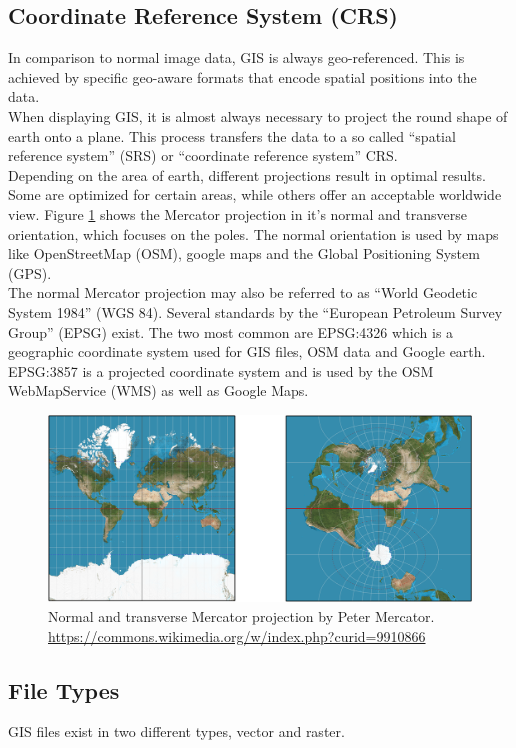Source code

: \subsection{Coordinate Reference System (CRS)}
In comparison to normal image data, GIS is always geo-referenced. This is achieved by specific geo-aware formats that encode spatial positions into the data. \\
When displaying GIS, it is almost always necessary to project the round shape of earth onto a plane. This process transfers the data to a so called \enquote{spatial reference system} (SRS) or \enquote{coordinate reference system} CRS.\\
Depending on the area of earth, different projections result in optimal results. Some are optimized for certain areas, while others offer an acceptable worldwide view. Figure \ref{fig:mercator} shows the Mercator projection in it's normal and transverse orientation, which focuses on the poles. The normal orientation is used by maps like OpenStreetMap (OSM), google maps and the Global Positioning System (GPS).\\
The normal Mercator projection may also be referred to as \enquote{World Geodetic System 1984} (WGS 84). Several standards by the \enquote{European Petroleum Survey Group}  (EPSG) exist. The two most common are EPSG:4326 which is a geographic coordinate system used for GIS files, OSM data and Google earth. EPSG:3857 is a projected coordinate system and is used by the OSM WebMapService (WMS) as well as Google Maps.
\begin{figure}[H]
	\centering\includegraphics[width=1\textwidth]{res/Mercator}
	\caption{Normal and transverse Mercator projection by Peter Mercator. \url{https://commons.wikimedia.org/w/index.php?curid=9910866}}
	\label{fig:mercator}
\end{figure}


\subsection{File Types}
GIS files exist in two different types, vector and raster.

* [Your instructions] Every entry above should be duplicated exactly. Do not include the images.

* [Task output]
Source code

: \subsection{Coordinate Reference System (CRS)}
In comparison to normal image data, GIS is always geo-referenced. This is achieved by specific geo-aware formats that encode spatial positions into the data. \\
When displaying GIS, it is almost always necessary to project the round shape of earth onto a plane. This process transfers the data to a so called \enquote{spatial reference system} (SRS) or \enquote{coordinate reference system} CRS.\\
Depending on the area of earth, different projections result in optimal results. Some are optimized for certain areas, while others offer an acceptable worldwide view. Figure \ref{fig:mercator} shows the Mercator projection in it's normal and transverse orientation, which focuses on the poles. The normal orientation is used by maps like OpenStreetMap (OSM), google maps and the Global Positioning System (GPS).\\
The normal Mercator projection may also be referred to as \enquote{World Geodetic System 1984} (WGS 84). Several standards by the \enquote{European Petroleum Survey Group}  (EPSG) exist. The two most common are EPSG:4326 which is a geographic coordinate system used for GIS files, OSM data and Google earth. EPSG:3857 is a projected coordinate system and is used by the OSM WebMapService (WMS) as well as Google Maps.
\begin{figure}[H]
	\centering\includegraphics[width=1\textwidth]{res/Mercator}
	\caption{Normal and transverse Mercator projection by Peter Mercator. \url{https://commons.wikimedia.org/w/index.php?curid=9910866}}
	\label{fig:mercator}
\end{figure}


\subsection{File Types}
GIS files exist in two different types, vector and raster.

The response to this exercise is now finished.